_Task objective_
Every line containing "ріжниці" should be identified and copied from the data below.

_Source information_
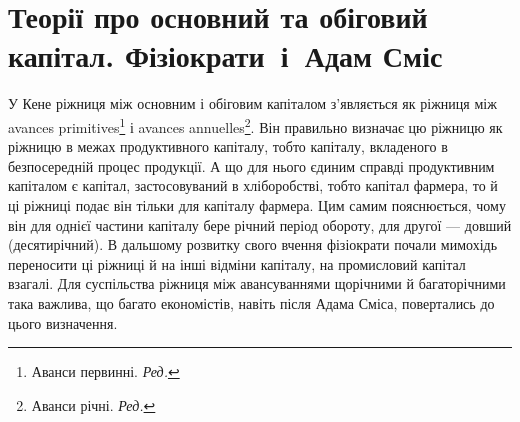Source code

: 
\section[%
Теорії про основний та обіговий капітал. Фізіократи~і~Адам Сміс
][%
Теорії про основний та обіговий капітал. Фізіократи~і~А. Сміс
]{Теорії про основний та обіговий капітал. Фізіократи~і~Адам Сміс}

У Кене ріжниця між основним і обіговим капіталом з’являється як
ріжниця між avances primitives\footnote*{
Аванси первинні. \emph{Ред.}
} і avances annuelles\footnote*{
Аванси річні. \emph{Ред.}
}. Він правильно визначає
цю ріжницю як ріжницю в межах продуктивного капіталу, тобто
капіталу, вкладеного в безпосередній процес продукції. А що для нього
єдиним справді продуктивним капіталом є капітал, застосовуваний в хліборобстві,
тобто капітал фармера, то й ці ріжниці подає він тільки для
капіталу фармера. Цим самим пояснюється, чому він для однієї частини
капіталу бере річний період обороту, для другої — довший (десятирічний).
В дальшому розвитку свого вчення фізіократи почали мимохідь переносити
ці ріжниці й на інші відміни капіталу, на промисловий капітал взагалі.
Для суспільства ріжниця між авансуваннями щорічними й багаторічними
така важлива, що багато економістів, навіть після Адама Сміса,
повертались до цього визначення.

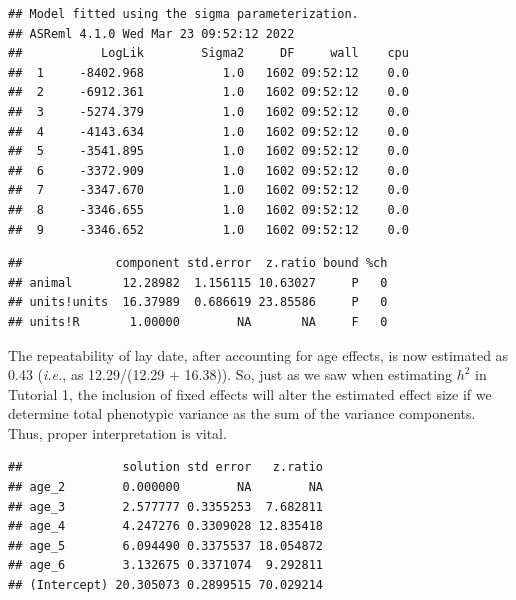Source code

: \documentclass[
  12pt,
]{book}
\newenvironment{Shaded}{\begin{snugshade}}{\end{snugshade}}
\newcommand{\DataTypeTok}[1]{\textcolor[rgb]{0.13,0.29,0.53}{#1}}
\newcommand{\KeywordTok}[1]{\textcolor[rgb]{0.13,0.29,0.53}{\textbf{#1}}}
\newcommand{\NormalTok}[1]{#1}
\newcommand{\OperatorTok}[1]{\textcolor[rgb]{0.81,0.36,0.00}{\textbf{#1}}}
\newcommand{\OtherTok}[1]{\textcolor[rgb]{0.56,0.35,0.01}{#1}}
\newcommand{\StringTok}[1]{\textcolor[rgb]{0.31,0.60,0.02}{#1}}
\begin{document}
\begin{verbatim}
## Model fitted using the sigma parameterization.
## ASReml 4.1.0 Wed Mar 23 09:52:12 2022
##           LogLik        Sigma2     DF     wall    cpu
##  1     -8402.968           1.0   1602 09:52:12    0.0
##  2     -6912.361           1.0   1602 09:52:12    0.0
##  3     -5274.379           1.0   1602 09:52:12    0.0
##  4     -4143.634           1.0   1602 09:52:12    0.0
##  5     -3541.895           1.0   1602 09:52:12    0.0
##  6     -3372.909           1.0   1602 09:52:12    0.0
##  7     -3347.670           1.0   1602 09:52:12    0.0
##  8     -3346.655           1.0   1602 09:52:12    0.0
##  9     -3346.652           1.0   1602 09:52:12    0.0
\end{verbatim}

\begin{Shaded}
\end{Shaded}

\begin{verbatim}
##             component std.error  z.ratio bound %ch
## animal       12.28982  1.156115 10.63027     P   0
## units!units  16.37989  0.686619 23.85586     P   0
## units!R       1.00000        NA       NA     F   0
\end{verbatim}

The repeatability of lay date, after accounting for age effects, is now estimated as 0.43 (\emph{i.e.}, as 12.29/(12.29 + 16.38)).
So, just as we saw when estimating \(h^2\) in Tutorial 1, the inclusion of fixed effects will alter the estimated effect size if we determine total phenotypic variance as the sum of the variance components. Thus, proper interpretation is vital.

\begin{Shaded}
\end{Shaded}

\begin{verbatim}
##              solution std error   z.ratio
## age_2        0.000000        NA        NA
## age_3        2.577777 0.3355253  7.682811
## age_4        4.247276 0.3309028 12.835418
## age_5        6.094490 0.3375537 18.054872
## age_6        3.132675 0.3371074  9.292811
## (Intercept) 20.305073 0.2899515 70.029214
\end{verbatim}
\end{document}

_Result_
тобто капітал фармера, то й ці ріжниці подає він тільки для
ці ріжниці й на інші відміни капіталу, на промисловий капітал взагалі.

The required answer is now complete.